What you will do: Each line of the material that mentions the word "which" is to be copied.

Information supplied:
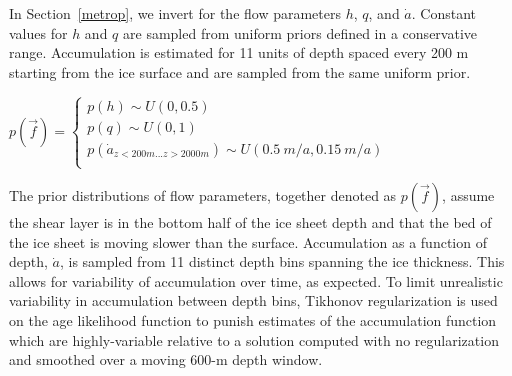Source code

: In Section~\ref{metrop}, we invert for the flow parameters $h$, $q$, and $\dot{a}$. Constant values for $h$ and $q$ are sampled from uniform priors defined in a conservative range. Accumulation is estimated for 11 units of depth spaced every 200 m starting from the ice surface and are sampled from the same uniform prior.

\begin{center}
$p(\vec{f}) = 
	\begin{cases}
		p(h) \sim U(0, 0.5) \\
		p(q) \sim U (0, 1) \\
		p(\dot{a}_{z < 200 m ... z > 2000 m}) \sim U(0.5~m/a,0.15~m/a)\\
	\end{cases}
$	
\end{center}

The prior distributions of flow parameters, together denoted as $p(\vec{f})$, assume the shear layer is in the bottom half of the ice sheet depth and that the bed of the ice sheet is moving slower than the surface. Accumulation as a function of depth, $\dot{a}$, is sampled from 11 distinct depth bins spanning the ice thickness. This allows for variability of accumulation over time, as expected. To limit unrealistic variability in accumulation between depth bins, Tikhonov regularization is used on the age likelihood function to punish estimates of the accumulation function which are highly-variable relative to a solution computed with no regularization and smoothed over a moving 600-m depth window.
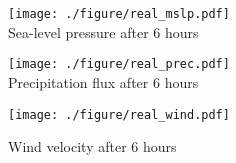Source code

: \begin{figure}[tbh]
\begin{center}
  \texttt{[image: ./figure/real\_mslp.pdf]}\\
  \caption{Sea-level pressure after 6 hours}
  \label{fig:real_mslp}
\end{center}
\begin{center}
  \texttt{[image: ./figure/real\_prec.pdf]}\\
  \caption{Precipitation flux after 6 hours}
  \label{fig:real_prec}
\end{center}
\begin{center}
  \texttt{[image: ./figure/real\_wind.pdf]}\\
  \caption{Wind velocity after 6 hours}
  \label{fig:real_wind}
\end{center}
\end{figure}

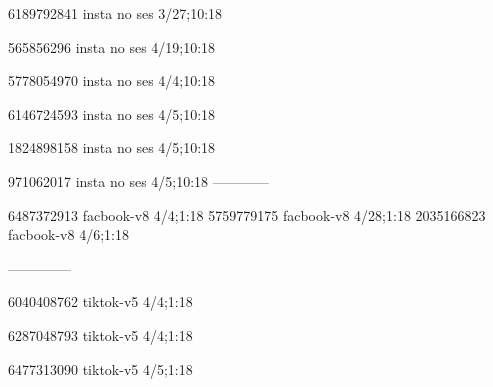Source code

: 6189792841 insta no ses
3/27;10:18

565856296 insta no ses
4/19;10:18

5778054970 insta no ses
4/4;10:18

6146724593 insta no ses
4/5;10:18

1824898158 insta no ses
4/5;10:18

971062017 insta no ses
4/5;10:18
------------

6487372913 facbook-v8
4/4;1:18
5759779175 facbook-v8
4/28;1:18
2035166823 facbook-v8
4/6;1:18

--------------

6040408762 tiktok-v5
4/4;1:18

6287048793 tiktok-v5
4/4;1:18

6477313090 tiktok-v5
4/5;1:18
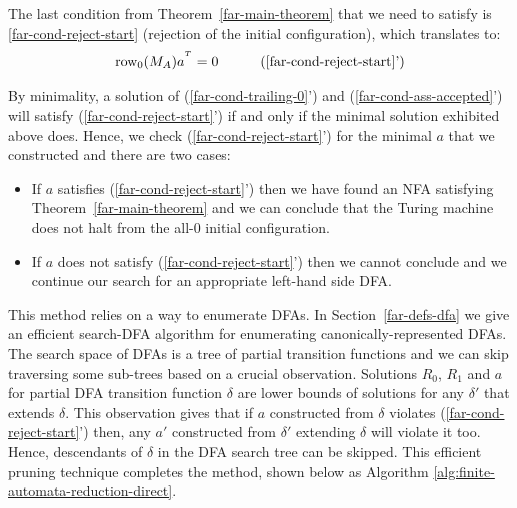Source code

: The last condition from Theorem~\ref{far-main-theorem} that we need to satisfy is \eqref{far-cond-reject-start} (rejection of the initial configuration), which translates to:
\begin{align}
  \row_0 (M_A) a^{\T} & =0
                      & \tag{\ref{far-cond-reject-start}'}
\end{align}

By minimality, a solution of (\ref{far-cond-trailing-0}') and (\ref{far-cond-ass-accepted}') will satisfy (\ref{far-cond-reject-start}') if and only if the minimal solution exhibited above does. Hence, we check (\ref{far-cond-reject-start}') for the minimal $a$ that we constructed and there are two cases:

\begin{itemize}
  \item If $a$ satisfies (\ref{far-cond-reject-start}') then we have found an NFA satisfying Theorem~\ref{far-main-theorem} and we can conclude that the Turing machine does not halt from the all-0 initial configuration.
  \item If $a$ does not satisfy (\ref{far-cond-reject-start}') then we cannot conclude and we continue our search for an appropriate left-hand side DFA.
\end{itemize}

This method relies on a way to enumerate DFAs. In Section~\ref{far-defs-dfa} we give an efficient {\sc search-DFA} algorithm for enumerating canonically-represented DFAs. The search space of DFAs is a tree of partial transition functions and we can skip traversing some sub-trees based on a crucial observation. Solutions $R_0$, $R_1$ and $a$ for partial DFA transition function $\delta$ are lower bounds of solutions for any $\delta'$ that extends $\delta$. This observation gives that if $a$ constructed from $\delta$ violates (\ref{far-cond-reject-start}') then, any $a'$ constructed from $\delta'$ extending $\delta$ will violate it too. Hence, descendants of $\delta$ in the DFA search tree can be skipped.
This efficient pruning technique completes the method, shown below as Algorithm \ref{alg:finite-automata-reduction-direct}.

Problem solution:
The prior distributions of flow parameters, together denoted as $p(\vec{f})$, assume the shear layer is in the bottom half of the ice sheet depth and that the bed of the ice sheet is moving slower than the surface. Accumulation as a function of depth, $\dot{a}$, is sampled from 11 distinct depth bins spanning the ice thickness. This allows for variability of accumulation over time, as expected. To limit unrealistic variability in accumulation between depth bins, Tikhonov regularization is used on the age likelihood function to punish estimates of the accumulation function which are highly-variable relative to a solution computed with no regularization and smoothed over a moving 600-m depth window.
: The last condition from Theorem~\ref{far-main-theorem} that we need to satisfy is \eqref{far-cond-reject-start} (rejection of the initial configuration), which translates to:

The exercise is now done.